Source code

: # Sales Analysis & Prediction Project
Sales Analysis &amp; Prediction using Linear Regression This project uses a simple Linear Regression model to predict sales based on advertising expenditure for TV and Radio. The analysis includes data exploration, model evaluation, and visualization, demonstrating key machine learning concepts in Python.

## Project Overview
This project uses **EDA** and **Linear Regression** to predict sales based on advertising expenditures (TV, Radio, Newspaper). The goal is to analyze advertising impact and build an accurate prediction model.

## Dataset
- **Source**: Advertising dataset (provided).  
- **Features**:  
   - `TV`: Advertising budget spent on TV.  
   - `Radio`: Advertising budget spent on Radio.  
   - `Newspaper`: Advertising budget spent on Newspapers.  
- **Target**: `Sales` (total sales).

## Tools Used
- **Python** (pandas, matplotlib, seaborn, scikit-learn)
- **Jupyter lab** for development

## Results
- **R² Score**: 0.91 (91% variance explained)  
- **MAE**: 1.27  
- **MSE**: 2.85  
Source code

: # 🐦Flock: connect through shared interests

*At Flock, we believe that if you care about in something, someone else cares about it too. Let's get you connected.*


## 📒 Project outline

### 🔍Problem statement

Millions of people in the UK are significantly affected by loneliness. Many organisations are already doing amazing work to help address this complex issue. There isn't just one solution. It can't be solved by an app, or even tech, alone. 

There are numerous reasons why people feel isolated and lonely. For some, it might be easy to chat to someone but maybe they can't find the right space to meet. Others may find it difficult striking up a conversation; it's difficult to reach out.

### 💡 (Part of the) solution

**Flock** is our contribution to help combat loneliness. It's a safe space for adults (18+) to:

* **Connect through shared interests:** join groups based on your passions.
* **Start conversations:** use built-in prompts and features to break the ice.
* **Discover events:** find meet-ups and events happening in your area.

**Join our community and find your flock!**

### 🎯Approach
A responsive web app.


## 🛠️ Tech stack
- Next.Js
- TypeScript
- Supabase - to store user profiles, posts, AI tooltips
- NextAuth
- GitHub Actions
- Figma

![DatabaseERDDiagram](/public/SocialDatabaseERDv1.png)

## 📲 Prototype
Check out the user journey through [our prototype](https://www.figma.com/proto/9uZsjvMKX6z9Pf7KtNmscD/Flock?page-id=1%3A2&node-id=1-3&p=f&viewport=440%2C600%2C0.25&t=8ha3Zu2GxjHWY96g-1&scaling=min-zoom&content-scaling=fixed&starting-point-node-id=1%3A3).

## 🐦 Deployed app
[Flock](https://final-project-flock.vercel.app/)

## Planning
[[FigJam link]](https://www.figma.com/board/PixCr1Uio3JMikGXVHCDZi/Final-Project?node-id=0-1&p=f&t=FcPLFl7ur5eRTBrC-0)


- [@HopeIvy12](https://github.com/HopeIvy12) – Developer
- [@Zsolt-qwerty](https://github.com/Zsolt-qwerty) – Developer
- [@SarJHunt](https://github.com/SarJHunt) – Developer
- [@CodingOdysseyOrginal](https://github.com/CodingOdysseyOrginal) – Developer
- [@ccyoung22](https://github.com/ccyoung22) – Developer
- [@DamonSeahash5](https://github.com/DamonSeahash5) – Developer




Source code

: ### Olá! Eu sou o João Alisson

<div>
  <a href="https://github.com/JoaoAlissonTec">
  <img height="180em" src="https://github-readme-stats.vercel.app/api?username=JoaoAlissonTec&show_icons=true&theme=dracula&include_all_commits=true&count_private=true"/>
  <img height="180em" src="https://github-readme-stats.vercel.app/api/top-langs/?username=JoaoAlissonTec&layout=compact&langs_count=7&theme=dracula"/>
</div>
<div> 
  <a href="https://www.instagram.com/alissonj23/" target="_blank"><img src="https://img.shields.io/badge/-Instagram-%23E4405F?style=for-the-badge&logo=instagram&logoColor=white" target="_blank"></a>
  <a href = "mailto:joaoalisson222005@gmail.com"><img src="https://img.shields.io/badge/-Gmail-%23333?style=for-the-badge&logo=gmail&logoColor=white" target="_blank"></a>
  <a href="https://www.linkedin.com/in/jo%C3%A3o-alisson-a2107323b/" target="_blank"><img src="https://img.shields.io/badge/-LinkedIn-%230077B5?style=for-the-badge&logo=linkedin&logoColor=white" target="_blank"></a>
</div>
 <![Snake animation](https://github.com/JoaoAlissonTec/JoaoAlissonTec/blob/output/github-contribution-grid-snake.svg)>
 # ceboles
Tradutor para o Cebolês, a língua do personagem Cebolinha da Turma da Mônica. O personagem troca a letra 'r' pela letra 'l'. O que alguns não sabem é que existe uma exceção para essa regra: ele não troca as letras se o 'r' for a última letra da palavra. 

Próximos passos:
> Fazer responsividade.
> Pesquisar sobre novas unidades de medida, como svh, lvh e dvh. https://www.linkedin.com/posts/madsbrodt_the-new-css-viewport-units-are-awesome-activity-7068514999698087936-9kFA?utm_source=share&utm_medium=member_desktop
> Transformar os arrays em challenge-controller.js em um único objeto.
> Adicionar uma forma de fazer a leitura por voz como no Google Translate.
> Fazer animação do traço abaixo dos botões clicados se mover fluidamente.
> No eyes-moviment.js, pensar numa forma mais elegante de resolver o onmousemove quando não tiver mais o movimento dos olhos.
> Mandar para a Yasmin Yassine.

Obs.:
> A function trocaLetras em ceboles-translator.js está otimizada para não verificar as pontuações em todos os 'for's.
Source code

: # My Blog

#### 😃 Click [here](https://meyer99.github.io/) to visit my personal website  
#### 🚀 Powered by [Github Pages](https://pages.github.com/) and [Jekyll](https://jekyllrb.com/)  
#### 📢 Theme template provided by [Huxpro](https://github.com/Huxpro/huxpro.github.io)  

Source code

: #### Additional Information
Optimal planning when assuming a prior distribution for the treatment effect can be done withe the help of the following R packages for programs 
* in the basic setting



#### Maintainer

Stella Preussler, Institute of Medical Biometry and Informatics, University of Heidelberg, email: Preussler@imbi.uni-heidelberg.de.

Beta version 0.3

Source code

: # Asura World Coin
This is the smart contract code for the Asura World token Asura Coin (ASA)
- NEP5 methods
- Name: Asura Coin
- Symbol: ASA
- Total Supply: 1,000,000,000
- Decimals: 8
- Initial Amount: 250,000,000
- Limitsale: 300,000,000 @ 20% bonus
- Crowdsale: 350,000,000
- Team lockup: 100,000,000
☆ ☆ ☆ ☆ ☆ ☆ ☆
> Required action: Go through the records above and copy every line holding the word "posts".

> Solved exercise:
- Supabase - to store user profiles, posts, AI tooltips
> Pesquisar sobre novas unidades de medida, como svh, lvh e dvh. https://www.linkedin.com/posts/madsbrodt_the-new-css-viewport-units-are-awesome-activity-7068514999698087936-9kFA?utm_source=share&utm_medium=member_desktop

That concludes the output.